- Assigned task: How many lines in the records below contain the word "областей"? Reply with that number only.

- Supplied data:
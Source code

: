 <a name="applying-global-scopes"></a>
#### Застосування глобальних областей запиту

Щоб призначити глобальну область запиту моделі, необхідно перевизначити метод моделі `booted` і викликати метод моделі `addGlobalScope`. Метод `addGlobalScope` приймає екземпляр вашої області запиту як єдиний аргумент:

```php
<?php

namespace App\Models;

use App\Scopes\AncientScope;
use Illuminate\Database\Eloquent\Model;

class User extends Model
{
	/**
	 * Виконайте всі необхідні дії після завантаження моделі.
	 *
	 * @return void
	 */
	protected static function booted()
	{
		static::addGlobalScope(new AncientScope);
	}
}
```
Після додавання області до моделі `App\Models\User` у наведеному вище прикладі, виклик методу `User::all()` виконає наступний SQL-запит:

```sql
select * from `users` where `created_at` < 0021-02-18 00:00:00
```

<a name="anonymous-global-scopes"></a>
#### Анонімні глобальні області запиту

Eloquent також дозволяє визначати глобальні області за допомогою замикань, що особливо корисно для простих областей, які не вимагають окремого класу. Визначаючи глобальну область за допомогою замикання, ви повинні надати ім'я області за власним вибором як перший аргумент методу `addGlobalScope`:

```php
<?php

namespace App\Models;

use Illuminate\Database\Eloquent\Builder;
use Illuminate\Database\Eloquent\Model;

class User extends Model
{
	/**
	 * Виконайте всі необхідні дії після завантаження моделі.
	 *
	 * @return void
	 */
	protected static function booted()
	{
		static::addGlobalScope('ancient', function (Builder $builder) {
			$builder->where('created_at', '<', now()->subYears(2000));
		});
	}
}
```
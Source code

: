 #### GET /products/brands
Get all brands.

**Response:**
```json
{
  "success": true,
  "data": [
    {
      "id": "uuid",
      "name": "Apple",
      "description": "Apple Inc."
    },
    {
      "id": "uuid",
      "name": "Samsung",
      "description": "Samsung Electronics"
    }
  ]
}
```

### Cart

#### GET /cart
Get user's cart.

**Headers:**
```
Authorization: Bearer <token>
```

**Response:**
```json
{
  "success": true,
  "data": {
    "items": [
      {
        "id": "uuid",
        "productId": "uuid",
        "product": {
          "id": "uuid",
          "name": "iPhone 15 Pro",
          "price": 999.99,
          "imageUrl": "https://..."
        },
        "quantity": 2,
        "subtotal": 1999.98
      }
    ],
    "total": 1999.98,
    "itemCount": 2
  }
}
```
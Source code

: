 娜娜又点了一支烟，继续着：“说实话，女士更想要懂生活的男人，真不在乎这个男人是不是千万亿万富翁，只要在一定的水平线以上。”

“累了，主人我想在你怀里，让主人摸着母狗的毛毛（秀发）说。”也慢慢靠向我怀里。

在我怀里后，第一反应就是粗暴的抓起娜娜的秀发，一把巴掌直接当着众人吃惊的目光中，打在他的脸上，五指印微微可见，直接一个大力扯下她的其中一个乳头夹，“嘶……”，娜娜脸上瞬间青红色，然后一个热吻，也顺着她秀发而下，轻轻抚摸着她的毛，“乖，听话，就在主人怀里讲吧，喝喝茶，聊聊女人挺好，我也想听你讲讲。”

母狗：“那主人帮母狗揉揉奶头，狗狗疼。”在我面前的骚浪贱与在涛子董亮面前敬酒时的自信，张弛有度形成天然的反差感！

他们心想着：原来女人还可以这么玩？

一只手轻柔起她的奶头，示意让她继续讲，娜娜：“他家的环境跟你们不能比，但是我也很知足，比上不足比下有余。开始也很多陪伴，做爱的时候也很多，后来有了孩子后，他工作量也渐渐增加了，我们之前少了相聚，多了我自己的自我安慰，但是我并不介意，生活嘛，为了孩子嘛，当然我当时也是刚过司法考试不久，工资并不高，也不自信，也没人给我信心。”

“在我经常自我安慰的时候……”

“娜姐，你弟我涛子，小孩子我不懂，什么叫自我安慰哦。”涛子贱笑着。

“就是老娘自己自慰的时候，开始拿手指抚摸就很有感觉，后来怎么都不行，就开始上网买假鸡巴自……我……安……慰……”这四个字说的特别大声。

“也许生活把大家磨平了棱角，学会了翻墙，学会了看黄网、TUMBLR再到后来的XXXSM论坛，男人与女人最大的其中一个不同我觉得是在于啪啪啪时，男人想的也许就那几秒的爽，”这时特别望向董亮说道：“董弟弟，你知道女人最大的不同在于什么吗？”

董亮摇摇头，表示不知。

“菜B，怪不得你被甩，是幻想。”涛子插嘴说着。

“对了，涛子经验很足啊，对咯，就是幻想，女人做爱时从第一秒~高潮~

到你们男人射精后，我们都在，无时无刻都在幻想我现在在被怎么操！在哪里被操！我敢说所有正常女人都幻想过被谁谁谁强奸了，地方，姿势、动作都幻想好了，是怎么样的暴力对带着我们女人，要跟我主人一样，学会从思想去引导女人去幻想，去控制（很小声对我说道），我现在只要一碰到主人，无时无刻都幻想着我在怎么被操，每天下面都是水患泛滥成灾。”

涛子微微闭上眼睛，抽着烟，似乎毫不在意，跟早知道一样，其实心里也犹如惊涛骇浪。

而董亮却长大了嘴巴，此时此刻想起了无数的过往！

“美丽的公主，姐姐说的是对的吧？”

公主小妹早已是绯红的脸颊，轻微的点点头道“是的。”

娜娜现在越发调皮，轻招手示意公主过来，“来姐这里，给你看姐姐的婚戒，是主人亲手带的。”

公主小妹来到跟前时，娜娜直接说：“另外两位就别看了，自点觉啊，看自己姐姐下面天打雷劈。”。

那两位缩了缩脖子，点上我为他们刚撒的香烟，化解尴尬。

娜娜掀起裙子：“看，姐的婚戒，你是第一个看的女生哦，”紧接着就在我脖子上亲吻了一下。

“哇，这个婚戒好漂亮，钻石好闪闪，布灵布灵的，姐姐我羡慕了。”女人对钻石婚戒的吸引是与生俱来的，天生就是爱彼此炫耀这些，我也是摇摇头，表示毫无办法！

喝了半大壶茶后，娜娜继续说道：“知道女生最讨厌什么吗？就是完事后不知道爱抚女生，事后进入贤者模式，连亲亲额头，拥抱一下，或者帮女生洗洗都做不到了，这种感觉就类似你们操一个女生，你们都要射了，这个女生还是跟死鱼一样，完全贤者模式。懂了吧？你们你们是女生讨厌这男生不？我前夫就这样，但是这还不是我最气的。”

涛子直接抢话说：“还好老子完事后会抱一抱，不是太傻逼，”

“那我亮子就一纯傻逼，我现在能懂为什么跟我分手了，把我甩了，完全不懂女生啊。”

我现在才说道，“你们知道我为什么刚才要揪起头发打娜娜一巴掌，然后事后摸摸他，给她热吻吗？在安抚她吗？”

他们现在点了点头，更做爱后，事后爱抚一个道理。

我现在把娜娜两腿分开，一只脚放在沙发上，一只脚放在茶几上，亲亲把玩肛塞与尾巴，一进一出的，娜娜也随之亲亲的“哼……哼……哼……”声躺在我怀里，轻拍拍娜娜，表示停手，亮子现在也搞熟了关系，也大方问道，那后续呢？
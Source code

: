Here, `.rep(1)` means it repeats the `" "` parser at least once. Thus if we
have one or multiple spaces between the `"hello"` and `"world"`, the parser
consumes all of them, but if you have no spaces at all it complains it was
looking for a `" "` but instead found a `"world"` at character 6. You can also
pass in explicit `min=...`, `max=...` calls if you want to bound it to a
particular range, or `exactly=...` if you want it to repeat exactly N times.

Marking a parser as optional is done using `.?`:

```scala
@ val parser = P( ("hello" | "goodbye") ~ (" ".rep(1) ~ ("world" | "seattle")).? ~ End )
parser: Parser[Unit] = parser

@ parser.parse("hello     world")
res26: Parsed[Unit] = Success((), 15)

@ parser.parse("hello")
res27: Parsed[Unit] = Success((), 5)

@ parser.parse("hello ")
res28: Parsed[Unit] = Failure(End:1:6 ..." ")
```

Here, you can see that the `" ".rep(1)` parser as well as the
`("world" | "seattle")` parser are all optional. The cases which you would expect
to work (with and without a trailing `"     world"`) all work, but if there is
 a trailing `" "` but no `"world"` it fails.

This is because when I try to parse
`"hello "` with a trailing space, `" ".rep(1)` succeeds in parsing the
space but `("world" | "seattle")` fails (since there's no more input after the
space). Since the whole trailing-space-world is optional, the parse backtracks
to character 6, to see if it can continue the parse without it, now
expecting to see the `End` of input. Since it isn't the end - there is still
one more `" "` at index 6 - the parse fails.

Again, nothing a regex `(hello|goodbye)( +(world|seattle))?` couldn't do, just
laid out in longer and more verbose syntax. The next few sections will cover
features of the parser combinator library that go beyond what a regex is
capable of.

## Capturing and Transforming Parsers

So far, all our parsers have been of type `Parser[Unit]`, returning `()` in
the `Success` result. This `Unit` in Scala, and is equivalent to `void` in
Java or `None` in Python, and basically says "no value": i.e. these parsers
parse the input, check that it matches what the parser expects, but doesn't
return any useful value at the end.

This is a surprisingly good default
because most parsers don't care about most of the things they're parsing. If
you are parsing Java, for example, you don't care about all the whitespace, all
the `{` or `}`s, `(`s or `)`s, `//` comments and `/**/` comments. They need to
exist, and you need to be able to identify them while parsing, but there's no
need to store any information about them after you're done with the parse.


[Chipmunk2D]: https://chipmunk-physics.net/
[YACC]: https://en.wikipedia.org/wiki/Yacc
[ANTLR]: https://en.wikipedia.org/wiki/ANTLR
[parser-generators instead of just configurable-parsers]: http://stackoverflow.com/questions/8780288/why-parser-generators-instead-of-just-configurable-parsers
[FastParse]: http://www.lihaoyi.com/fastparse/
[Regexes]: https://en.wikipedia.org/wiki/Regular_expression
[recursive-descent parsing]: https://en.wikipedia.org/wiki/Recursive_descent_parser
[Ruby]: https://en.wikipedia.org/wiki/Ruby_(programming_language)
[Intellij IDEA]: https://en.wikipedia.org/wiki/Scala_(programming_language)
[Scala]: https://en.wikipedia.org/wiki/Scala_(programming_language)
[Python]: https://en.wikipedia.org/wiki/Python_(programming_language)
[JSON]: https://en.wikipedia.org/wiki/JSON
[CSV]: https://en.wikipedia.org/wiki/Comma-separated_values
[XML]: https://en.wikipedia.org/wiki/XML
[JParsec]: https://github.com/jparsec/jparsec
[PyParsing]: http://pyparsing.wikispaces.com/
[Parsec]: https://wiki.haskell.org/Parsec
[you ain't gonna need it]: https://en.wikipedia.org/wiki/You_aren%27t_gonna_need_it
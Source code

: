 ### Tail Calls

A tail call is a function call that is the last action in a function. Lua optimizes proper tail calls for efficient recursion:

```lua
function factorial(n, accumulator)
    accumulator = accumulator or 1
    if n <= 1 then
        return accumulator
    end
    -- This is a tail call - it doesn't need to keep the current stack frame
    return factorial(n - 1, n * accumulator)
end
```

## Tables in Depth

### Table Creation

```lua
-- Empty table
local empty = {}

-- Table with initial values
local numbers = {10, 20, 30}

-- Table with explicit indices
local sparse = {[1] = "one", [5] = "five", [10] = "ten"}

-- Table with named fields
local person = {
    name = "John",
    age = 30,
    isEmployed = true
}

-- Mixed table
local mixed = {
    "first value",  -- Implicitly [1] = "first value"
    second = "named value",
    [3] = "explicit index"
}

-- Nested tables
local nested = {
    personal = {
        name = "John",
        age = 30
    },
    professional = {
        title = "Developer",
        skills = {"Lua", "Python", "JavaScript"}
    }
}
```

- Exercise response: 2